Bikes are usually just past half way through the catalog. Page 300+ or so. A royal pain flipping pages 10 at a time but a good source of info.


----------



## Vintagedad (Nov 16, 2018)

1966fastbacks said:


> Bikes are usually just past half way through the catalog. Page 300+ or so. A royal pain flipping pages 10 at a time but a good source of info.




I’ve been flipping through and the closest I’ve found so far is a 72 free spirit but the part numbers don’t seem to match up to the serial number I posted.  I can’t see the head badge good enough to see if it matches. 

The part number for the 72 is 6 N 47668N.


----------



## A.S.BOLTNUT (Nov 16, 2018)

If I could " Date" a bike,     I'd "Date" a Schwinn.......more Curves !


----------



## rfeagleye (Nov 16, 2018)

Try the 1975 Sears catalog on Wishbookweb, pages 426 and 427. I think that might be your bike. Catalog number is 6C 47981N, which is pretty close to the number you posted. Does that look like your bike? Post a picture of the whole bike if you can.


----------



## Vintagedad (Nov 17, 2018)

rfeagleye said:


> Try the 1975 Sears catalog on Wishbookweb, pages 426 and 427. I think that might be your bike. Catalog number is 6C 47981N, which is pretty close to the number you posted. Does that look like your bike? Post a picture of the whole bike if you can.





I don’t know for sure if the banana seat is original or a later replacement. The pedals were put on there by the previous owner and are new.  It’s been sitting in my garage for a while so it could use a wipe down.


----------



## A.S.BOLTNUT (Nov 17, 2018)

Cool Muscle,  looks like a Murray built frame .


----------



## rfeagleye (Nov 17, 2018)

Interesting frame on that one. That doesn't look like a Murray frame to me, the rear dropouts have cut outs in them, Murray frames aren't like that.

Also, it has a three piece crank, it might be foreign made. I'll look in the catalogs later and see if something jumps out.

That headbadge sticker being round like that does look like the one in the 1975 catalog though.


----------



## A.S.BOLTNUT (Nov 17, 2018)

rfeagleye said:


> Interesting frame on that one. That doesn't look like a Murray frame to me, the rear dropouts have cut outs in them, Murray frames aren't like that.
> 
> Also, it has a three piece crank, it might be foreign made. I'll look in the catalogs later and see if something jumps out.
> 
> That headbadge sticker being round like that does look like the one in the 1975 catalog though.

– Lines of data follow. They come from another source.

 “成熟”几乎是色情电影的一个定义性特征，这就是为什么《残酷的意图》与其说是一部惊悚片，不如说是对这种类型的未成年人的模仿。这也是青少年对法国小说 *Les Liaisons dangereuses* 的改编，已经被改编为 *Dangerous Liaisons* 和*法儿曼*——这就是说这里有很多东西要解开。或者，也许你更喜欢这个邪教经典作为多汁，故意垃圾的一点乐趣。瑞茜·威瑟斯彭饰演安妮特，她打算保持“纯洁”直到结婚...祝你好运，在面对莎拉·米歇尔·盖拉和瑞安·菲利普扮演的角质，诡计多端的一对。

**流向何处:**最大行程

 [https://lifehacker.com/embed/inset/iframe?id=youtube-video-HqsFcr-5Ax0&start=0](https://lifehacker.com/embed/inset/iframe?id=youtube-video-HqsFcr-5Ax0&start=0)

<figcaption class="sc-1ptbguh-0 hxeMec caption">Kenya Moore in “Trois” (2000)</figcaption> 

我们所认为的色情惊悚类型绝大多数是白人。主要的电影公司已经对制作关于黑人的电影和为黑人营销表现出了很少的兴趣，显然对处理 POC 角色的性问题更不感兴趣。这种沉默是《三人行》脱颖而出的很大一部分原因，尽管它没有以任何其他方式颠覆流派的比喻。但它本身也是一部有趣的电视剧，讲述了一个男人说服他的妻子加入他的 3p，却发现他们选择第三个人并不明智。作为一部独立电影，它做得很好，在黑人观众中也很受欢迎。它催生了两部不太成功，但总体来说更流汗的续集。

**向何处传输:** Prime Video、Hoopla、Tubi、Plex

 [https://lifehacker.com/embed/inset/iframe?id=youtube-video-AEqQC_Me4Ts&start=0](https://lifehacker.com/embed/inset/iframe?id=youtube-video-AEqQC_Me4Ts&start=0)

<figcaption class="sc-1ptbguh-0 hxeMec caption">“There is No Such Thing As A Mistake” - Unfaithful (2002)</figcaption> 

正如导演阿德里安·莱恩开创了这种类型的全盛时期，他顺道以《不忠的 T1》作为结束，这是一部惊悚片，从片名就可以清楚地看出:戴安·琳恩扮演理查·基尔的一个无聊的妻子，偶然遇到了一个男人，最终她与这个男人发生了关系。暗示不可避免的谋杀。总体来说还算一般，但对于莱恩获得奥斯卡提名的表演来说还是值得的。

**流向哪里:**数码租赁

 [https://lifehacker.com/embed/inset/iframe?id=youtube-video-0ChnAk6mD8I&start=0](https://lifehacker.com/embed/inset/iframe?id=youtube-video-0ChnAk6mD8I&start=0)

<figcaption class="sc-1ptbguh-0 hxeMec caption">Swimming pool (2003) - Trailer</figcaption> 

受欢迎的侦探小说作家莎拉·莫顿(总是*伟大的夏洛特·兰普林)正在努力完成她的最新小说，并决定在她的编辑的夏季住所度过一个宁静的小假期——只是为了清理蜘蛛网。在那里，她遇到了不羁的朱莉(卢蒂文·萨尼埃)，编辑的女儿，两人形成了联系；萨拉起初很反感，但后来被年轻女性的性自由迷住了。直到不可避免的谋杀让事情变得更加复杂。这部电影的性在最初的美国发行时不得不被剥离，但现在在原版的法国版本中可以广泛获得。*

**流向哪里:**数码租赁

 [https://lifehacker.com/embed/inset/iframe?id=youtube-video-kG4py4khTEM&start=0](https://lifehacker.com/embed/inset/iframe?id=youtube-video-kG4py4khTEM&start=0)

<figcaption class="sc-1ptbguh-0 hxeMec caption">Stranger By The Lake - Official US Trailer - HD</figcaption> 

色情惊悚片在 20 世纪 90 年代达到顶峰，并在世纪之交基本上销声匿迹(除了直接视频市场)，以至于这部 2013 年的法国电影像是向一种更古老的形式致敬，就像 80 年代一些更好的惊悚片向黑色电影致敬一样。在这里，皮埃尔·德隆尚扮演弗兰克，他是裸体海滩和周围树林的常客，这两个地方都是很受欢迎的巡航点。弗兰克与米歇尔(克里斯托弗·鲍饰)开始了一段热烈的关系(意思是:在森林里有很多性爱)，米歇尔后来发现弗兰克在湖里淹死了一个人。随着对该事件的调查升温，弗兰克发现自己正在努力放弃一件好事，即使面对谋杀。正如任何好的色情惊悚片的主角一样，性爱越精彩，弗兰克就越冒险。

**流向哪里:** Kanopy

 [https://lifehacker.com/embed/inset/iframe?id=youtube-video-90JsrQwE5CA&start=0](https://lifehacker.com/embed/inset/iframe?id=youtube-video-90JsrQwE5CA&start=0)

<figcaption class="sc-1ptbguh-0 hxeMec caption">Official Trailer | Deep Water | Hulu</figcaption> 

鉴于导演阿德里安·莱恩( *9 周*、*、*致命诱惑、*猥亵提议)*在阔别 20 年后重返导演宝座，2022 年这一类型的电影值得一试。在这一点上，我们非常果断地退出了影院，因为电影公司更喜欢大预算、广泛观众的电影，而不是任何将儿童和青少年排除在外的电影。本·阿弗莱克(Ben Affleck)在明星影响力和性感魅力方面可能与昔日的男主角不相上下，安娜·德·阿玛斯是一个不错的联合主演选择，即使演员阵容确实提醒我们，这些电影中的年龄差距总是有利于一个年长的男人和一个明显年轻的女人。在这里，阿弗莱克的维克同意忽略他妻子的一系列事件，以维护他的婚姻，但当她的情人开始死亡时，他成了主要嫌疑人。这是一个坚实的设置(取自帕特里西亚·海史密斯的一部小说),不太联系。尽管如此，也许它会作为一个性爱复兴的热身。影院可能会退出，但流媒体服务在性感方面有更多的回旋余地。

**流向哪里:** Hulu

Good catch , guess I should have waited for the last pic to download.


----------



## 1966fastbacks (Nov 17, 2018)

I've looked through all the years and ya that chainring and crank aside it's that fork crown that gets me.


----------



## Vintagedad (Nov 17, 2018)

rfeagleye said:


> Interesting frame on that one. That doesn't look like a Murray frame to me, the rear dropouts have cut outs in them, Murray frames aren't like that.
> 
> Also, it has a three piece crank, it might be foreign made. I'll look in the catalogs later and see if something jumps out.
> 
> That headbadge sticker being round like that does look like the one in the 1975 catalog though.




This thing really has me confused. I thought it must be later with the crank etc. but the part number and look were very close on the 75 you found.


----------



## Vintagedad (Nov 17, 2018)

1966fastbacks said:


> I've looked through all the years and ya that chainring and crank aside it's that fork crown that gets me.




The fork crown is def different good catch.


----------



## 1966fastbacks (Nov 18, 2018)

Does everyone agree it's a Sears Murry built?
Free Spirit helps narrow the date.
Crank and ring have been replaced.
But.
The fork crown looks differant than what is pictured in the catalogs and the internet.
The stays are angle cut at the down tube which is differant than the catalog pics.
One number of the serial number is hidden by a weld.
505 in the serial number - i thought Sears was 502 - I'm probably wrong but....
Intersting bike.


----------



## Vintagedad (Nov 20, 2018)

1966fastbacks said:


> Does everyone agree it's a Sears Murry built?
> Free Spirit helps narrow the date.
> Crank and ring have been replaced.
> But.
> ...




Everything I looked up said sears numbers were 502. I just don’t know the answer here and it appears it will remain a mystery as I don’t think anyone else does either. I’ve searched up and down and can’t find an exact match for it anywhere. Did Sears ever offer any custom bikes or promo bikes etc?


----------



## 1966fastbacks (Nov 20, 2018)

For sure an interesting bike. I bet someone will eventually read this and know what is going on. This is the kind of bike i like. I am still looking for a  Jan.66 Fastback with the old school serial number. Good luck.


----------



## Vintagedad (Nov 21, 2018)

1966fastbacks said:


> For sure an interesting bike. I bet someone will eventually read this and know what is going on. This is the kind of bike i like. I am still looking for a  Jan.66 Fastback with the old school serial number. Good luck.




Thanks, hopefully your right and someone will figure it out. Good luck on your fastback acquisition and thanks for your help! I appreciate the effort from everyone who responded and/or checked into the bike! For now i guess I’ll just throw some wheels, etc. on it and enjoy it.


----------